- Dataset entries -
- - -
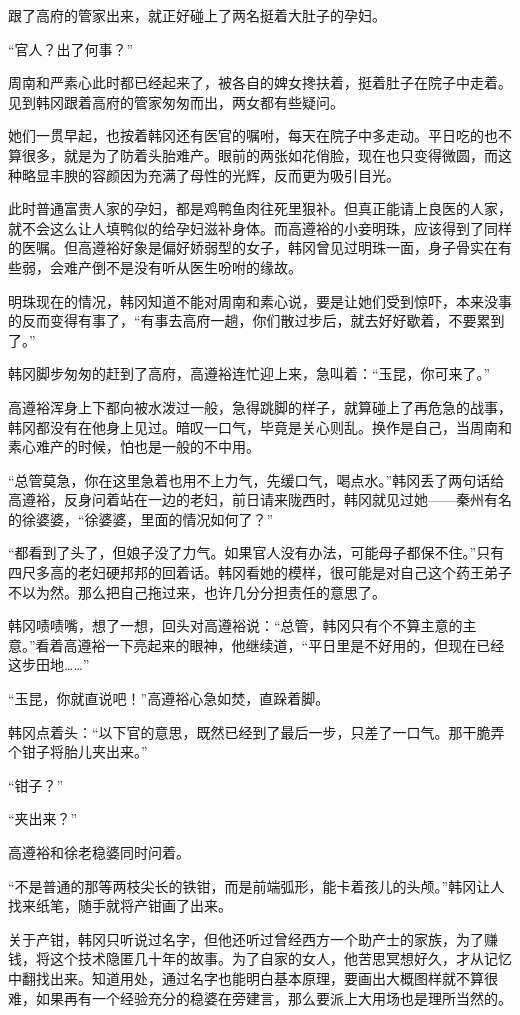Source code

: 跟了高府的管家出来，就正好碰上了两名挺着大肚子的孕妇。

“官人？出了何事？”

周南和严素心此时都已经起来了，被各自的婢女搀扶着，挺着肚子在院子中走着。见到韩冈跟着高府的管家匆匆而出，两女都有些疑问。

她们一贯早起，也按着韩冈还有医官的嘱咐，每天在院子中多走动。平日吃的也不算很多，就是为了防着头胎难产。眼前的两张如花俏脸，现在也只变得微圆，而这种略显丰腴的容颜因为充满了母性的光辉，反而更为吸引目光。

此时普通富贵人家的孕妇，都是鸡鸭鱼肉往死里狠补。但真正能请上良医的人家，就不会这么让人填鸭似的给孕妇滋补身体。而高遵裕的小妾明珠，应该得到了同样的医嘱。但高遵裕好象是偏好娇弱型的女子，韩冈曾见过明珠一面，身子骨实在有些弱，会难产倒不是没有听从医生吩咐的缘故。

明珠现在的情况，韩冈知道不能对周南和素心说，要是让她们受到惊吓，本来没事的反而变得有事了，“有事去高府一趟，你们散过步后，就去好好歇着，不要累到了。”

韩冈脚步匆匆的赶到了高府，高遵裕连忙迎上来，急叫着：“玉昆，你可来了。”

高遵裕浑身上下都向被水泼过一般，急得跳脚的样子，就算碰上了再危急的战事，韩冈都没有在他身上见过。暗叹一口气，毕竟是关心则乱。换作是自己，当周南和素心难产的时候，怕也是一般的不中用。

“总管莫急，你在这里急着也用不上力气，先缓口气，喝点水。”韩冈丢了两句话给高遵裕，反身问着站在一边的老妇，前日请来陇西时，韩冈就见过她——秦州有名的徐婆婆，“徐婆婆，里面的情况如何了？”

“都看到了头了，但娘子没了力气。如果官人没有办法，可能母子都保不住。”只有四尺多高的老妇硬邦邦的回着话。韩冈看她的模样，很可能是对自己这个药王弟子不以为然。那么把自己拖过来，也许几分分担责任的意思了。

韩冈啧啧嘴，想了一想，回头对高遵裕说：“总管，韩冈只有个不算主意的主意。”看着高遵裕一下亮起来的眼神，他继续道，“平日里是不好用的，但现在已经这步田地……”

“玉昆，你就直说吧！”高遵裕心急如焚，直跺着脚。

韩冈点着头：“以下官的意思，既然已经到了最后一步，只差了一口气。那干脆弄个钳子将胎儿夹出来。”

“钳子？”

“夹出来？”

高遵裕和徐老稳婆同时问着。

“不是普通的那等两枝尖长的铁钳，而是前端弧形，能卡着孩儿的头颅。”韩冈让人找来纸笔，随手就将产钳画了出来。

关于产钳，韩冈只听说过名字，但他还听过曾经西方一个助产士的家族，为了赚钱，将这个技术隐匿几十年的故事。为了自家的女人，他苦思冥想好久，才从记忆中翻找出来。知道用处，通过名字也能明白基本原理，要画出大概图样就不算很难，如果再有一个经验充分的稳婆在旁建言，那么要派上大用场也是理所当然的。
- - -
The reply should hold only the lines running from the top of the records to the line containing "她们一贯早起，也按着韩冈还有", both included, copied exactly with no pictures.

- Solution to the problem -
Source code

: 跟了高府的管家出来，就正好碰上了两名挺着大肚子的孕妇。

“官人？出了何事？”

周南和严素心此时都已经起来了，被各自的婢女搀扶着，挺着肚子在院子中走着。见到韩冈跟着高府的管家匆匆而出，两女都有些疑问。

她们一贯早起，也按着韩冈还有医官的嘱咐，每天在院子中多走动。平日吃的也不算很多，就是为了防着头胎难产。眼前的两张如花俏脸，现在也只变得微圆，而这种略显丰腴的容颜因为充满了母性的光辉，反而更为吸引目光。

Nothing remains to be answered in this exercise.